Thanks to the Internet, consumers can compare hundreds of choices with just a few clicks, and the resulting competition has helped make travel more affordable and accessible. That may soon be coming to an end if some big hotel chains get their way.
Hundreds of millions of rooms have been filled successfully to customer satisfaction, but you wouldn’t know it from a recent rash of stories by travel writers and consumer advocates warning of the “dangers” of using these sites.
It’s true that it is sometimes simpler and therefore safer, albeit more expensive, to book directly. But the genesis of these stories were not thousands of Americans standing outside hotels with their reservations unfulfilled. Instead, they were hatched by lobbyists from big hotel chains, such as the American Hotel and Lodging Association, a fact that the head lobbyist for the group recently bragged about.
They would like to force consumers to book directly, and they have turned to the government to limit consumer choices and options on their behalf.
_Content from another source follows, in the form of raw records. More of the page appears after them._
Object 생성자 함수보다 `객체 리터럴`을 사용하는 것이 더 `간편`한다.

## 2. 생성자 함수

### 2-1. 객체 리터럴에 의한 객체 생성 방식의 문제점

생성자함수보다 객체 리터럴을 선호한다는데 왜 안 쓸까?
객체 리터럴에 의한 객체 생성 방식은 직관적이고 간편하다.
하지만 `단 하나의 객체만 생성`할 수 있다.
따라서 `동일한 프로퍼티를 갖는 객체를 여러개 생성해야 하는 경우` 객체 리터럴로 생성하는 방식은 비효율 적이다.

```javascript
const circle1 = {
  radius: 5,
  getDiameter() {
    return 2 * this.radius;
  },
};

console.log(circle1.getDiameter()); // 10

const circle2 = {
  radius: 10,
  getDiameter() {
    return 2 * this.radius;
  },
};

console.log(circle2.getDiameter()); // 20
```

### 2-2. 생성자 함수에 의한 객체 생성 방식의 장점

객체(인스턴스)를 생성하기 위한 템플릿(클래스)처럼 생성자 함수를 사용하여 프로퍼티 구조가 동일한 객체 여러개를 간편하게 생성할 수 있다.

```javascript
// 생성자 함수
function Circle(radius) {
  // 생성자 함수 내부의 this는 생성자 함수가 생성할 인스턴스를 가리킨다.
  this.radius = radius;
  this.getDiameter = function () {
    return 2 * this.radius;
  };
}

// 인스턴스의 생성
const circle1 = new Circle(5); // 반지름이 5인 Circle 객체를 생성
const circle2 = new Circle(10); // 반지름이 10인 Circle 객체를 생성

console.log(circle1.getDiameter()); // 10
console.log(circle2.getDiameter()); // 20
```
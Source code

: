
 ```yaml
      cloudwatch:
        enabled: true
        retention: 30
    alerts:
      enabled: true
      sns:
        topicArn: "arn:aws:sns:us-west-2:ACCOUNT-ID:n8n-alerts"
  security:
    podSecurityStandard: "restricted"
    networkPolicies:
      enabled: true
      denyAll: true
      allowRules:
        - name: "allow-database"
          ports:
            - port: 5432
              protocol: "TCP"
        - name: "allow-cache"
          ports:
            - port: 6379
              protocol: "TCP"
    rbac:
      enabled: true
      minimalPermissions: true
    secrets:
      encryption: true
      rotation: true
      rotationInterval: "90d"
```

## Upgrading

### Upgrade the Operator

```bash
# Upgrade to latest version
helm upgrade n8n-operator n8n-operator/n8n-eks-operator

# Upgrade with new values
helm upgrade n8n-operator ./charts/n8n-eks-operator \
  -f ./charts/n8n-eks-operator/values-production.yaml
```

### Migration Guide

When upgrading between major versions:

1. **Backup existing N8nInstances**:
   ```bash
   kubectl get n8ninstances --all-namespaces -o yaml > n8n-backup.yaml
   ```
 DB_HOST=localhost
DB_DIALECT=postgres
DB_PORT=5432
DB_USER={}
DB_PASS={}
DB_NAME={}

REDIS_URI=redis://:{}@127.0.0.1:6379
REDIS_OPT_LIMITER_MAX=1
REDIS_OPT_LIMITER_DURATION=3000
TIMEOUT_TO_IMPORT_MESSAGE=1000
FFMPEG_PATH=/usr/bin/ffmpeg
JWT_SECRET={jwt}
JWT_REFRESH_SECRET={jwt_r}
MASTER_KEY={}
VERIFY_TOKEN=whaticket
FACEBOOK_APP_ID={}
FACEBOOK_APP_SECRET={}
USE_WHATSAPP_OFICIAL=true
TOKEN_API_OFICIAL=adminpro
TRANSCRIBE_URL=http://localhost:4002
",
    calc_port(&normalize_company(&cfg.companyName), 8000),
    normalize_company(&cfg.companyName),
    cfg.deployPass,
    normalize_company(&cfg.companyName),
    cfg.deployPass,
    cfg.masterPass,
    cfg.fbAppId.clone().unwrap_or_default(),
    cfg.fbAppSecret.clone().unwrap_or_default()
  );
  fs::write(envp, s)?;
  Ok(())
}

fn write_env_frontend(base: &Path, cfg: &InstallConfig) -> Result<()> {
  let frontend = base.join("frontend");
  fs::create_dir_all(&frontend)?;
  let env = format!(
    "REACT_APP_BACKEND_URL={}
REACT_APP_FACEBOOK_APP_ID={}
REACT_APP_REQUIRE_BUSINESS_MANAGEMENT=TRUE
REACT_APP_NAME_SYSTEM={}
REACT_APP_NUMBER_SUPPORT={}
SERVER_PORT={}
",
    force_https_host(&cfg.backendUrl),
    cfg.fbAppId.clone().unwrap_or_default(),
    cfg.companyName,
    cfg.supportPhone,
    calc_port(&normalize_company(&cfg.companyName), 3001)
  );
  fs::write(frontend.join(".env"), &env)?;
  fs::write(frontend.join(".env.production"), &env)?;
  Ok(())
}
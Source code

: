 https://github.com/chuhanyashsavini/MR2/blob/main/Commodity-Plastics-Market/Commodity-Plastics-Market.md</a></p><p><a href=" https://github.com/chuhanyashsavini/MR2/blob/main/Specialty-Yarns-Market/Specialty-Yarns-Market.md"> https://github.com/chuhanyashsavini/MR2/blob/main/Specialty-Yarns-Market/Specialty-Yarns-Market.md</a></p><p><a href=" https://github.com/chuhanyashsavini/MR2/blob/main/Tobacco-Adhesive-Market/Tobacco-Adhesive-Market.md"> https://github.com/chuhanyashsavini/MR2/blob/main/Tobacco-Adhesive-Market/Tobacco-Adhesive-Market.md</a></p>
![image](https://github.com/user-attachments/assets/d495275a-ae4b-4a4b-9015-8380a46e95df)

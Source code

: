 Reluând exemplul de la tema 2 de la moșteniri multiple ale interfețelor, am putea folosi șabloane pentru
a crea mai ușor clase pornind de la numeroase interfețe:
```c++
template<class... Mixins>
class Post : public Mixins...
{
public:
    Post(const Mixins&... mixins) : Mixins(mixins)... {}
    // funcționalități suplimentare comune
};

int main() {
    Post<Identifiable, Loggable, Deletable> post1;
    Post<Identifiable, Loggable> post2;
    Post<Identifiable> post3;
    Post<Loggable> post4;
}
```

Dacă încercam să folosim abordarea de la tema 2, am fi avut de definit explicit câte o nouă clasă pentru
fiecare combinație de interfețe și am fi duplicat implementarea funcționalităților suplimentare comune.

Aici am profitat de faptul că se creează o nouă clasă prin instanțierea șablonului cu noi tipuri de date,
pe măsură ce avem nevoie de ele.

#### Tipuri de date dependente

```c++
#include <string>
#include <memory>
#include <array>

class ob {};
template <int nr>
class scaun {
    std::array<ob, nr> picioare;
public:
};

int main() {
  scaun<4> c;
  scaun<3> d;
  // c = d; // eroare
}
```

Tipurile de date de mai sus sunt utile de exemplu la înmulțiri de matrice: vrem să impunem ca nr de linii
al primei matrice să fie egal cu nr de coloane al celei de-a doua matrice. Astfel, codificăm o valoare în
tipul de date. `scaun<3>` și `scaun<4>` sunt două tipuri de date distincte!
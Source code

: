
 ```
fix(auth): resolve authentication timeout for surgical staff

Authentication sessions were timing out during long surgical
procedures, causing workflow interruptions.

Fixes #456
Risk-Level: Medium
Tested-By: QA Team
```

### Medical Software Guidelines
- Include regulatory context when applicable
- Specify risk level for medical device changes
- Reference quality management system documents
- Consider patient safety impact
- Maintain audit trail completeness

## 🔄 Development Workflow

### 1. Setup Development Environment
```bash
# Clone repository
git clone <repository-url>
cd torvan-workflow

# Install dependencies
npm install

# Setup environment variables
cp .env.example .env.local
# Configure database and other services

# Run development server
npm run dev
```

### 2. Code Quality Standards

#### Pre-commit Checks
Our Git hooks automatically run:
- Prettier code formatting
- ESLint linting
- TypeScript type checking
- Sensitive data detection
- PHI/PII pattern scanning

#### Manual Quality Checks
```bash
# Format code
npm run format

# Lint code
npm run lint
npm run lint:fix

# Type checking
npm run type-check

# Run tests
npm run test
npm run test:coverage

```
If successful, that effort may put a few more dollars in their pockets, but it will damage competition and harm their customers.
Since the advent of the Internet, hotels and airlines have used third-party booking sites to fill excess rooms or seats. Travel companies have become so reliant on these websites that consultants for the hotel industry have deemed them “hotel cocaine.” They also resent that the sites have accumulated considerable market power by attracting large customer bases, which in turn provides leverage during contract negotiations. Hotels that can persuade, or force, more of those customers to book directly stand to gain through increased profits.
If hotels want people to book directly, they should compete for the eyes and pocketbooks of the American people. By all means they have every right to decide whether they wish to have a business relationship with online travel agencies and other third-party sellers that operate on commission, but when their lobbyists are turning to government to intervene, that’s another matter entirely.
At least five members of Congress and one senator have petitioned the federal government to go after third-party travel sites. Sen. Chuck Grassley, a Republican from Iowa, has urged the Federal Trade Commission to investigate whether consumers know they are booking through a travel site instead of directly, but such confusion is not widespread, and tends to be isolated among the elderly and others not as sophisticated in using the Internet.
Thanks to new technologies, consumers are better able to find the specific information that fits their needs. Travelers already know that price comparison websites provide significant consumer benefits through enhanced price transparency, but studies also show that the subsequent increase in competitive pressure translates into billions of dollars in value each year for travelers. Those benefits will be put in jeopardy if the hotel lobbying campaign is successful.
Fraudulent practices should of course be combated, but existing law is more than up to the task. By blowing risks out of proportion, the current lobbying campaign to push enforcement even further risks politicizing the regulatory process to benefit one special interest over another at the expense of consumers.